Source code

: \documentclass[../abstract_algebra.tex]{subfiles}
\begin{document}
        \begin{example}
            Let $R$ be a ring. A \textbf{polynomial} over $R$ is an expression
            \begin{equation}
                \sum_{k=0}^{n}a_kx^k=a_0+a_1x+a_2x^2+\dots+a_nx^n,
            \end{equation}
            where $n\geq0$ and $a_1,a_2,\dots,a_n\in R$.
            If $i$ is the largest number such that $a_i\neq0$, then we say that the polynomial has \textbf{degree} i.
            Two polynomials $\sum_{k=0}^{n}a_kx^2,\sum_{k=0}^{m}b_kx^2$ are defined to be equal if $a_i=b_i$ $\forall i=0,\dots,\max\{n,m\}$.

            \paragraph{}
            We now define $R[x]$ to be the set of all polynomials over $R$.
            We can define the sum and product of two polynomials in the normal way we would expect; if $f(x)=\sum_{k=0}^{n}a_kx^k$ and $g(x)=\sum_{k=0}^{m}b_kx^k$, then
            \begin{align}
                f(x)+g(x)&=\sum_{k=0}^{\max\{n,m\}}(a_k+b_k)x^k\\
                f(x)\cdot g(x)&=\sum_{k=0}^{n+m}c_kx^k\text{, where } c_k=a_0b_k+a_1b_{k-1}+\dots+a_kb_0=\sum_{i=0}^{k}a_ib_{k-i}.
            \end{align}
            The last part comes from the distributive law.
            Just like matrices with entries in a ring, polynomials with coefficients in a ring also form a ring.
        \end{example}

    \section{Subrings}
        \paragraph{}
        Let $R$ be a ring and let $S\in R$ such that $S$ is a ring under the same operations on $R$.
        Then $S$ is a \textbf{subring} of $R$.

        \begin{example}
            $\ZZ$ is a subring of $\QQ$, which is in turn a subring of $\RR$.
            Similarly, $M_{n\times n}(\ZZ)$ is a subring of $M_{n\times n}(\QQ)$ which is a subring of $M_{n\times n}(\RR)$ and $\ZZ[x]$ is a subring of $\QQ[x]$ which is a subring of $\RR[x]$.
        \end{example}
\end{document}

=-=-=

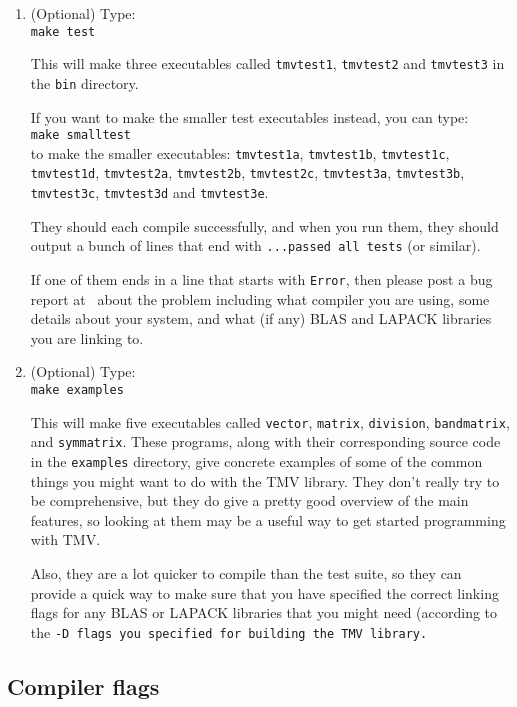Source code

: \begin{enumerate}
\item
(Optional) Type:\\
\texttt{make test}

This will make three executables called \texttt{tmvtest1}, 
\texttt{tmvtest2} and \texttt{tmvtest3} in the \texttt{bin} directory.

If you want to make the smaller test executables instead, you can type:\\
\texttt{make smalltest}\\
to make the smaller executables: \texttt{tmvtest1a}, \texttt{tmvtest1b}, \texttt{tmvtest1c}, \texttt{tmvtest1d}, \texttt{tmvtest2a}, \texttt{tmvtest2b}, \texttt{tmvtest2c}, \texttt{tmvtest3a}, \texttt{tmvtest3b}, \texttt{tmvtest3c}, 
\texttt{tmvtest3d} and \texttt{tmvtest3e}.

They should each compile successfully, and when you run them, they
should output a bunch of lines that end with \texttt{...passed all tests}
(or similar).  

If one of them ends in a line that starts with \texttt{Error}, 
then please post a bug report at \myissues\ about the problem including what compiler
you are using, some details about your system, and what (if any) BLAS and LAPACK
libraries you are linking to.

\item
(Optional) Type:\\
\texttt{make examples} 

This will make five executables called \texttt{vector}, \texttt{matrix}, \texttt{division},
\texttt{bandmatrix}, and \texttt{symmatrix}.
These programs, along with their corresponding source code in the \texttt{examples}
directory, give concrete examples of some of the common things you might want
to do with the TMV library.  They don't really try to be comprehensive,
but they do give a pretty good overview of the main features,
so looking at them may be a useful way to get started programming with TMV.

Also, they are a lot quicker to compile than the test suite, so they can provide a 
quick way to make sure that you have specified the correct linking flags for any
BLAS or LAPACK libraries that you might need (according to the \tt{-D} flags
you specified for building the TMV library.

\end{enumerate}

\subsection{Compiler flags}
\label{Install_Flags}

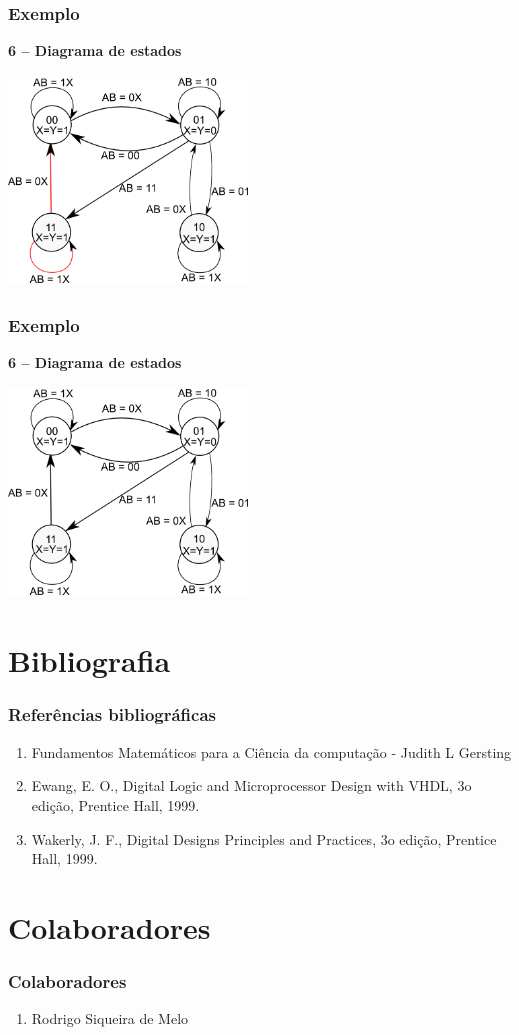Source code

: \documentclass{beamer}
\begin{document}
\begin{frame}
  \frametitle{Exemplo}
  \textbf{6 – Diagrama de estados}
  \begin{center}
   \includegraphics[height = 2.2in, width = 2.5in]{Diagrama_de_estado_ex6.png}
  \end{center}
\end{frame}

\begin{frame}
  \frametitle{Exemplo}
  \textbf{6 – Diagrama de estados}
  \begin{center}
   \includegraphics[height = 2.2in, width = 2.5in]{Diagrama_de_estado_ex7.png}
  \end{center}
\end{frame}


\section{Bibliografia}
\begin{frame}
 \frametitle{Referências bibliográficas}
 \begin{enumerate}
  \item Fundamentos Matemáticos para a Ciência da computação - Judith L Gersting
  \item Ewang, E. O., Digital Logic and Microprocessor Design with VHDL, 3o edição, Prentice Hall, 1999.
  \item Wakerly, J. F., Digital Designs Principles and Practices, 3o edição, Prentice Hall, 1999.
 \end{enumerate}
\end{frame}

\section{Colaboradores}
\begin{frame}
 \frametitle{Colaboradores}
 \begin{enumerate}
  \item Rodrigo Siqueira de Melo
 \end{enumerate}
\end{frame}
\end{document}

=-=-=

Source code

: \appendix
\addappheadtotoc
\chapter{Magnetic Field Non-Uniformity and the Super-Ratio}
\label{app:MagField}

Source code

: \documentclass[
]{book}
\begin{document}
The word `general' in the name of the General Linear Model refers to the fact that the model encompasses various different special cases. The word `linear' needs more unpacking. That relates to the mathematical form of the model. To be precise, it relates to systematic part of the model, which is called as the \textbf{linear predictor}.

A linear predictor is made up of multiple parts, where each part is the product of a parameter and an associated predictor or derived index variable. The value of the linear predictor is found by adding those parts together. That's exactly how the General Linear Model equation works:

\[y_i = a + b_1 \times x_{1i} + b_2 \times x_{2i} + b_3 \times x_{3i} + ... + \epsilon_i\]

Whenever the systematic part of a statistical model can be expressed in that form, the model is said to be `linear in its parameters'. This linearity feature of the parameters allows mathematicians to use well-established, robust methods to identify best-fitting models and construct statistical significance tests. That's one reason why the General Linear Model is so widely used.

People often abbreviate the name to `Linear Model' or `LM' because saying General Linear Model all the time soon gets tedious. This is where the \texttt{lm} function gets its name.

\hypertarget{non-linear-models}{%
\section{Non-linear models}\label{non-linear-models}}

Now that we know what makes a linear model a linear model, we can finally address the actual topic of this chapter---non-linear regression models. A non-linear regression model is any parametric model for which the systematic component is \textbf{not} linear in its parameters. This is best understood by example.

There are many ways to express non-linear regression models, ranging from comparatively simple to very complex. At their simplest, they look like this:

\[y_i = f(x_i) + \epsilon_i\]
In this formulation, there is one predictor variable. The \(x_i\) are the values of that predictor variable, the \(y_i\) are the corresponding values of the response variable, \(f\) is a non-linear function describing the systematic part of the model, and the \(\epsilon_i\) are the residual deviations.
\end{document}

=-=-=

Work instructions:
Going through the data above, return each line with the word "Hall".

Answer to the problem:
  \item Ewang, E. O., Digital Logic and Microprocessor Design with VHDL, 3o edição, Prentice Hall, 1999.
  \item Wakerly, J. F., Digital Designs Principles and Practices, 3o edição, Prentice Hall, 1999.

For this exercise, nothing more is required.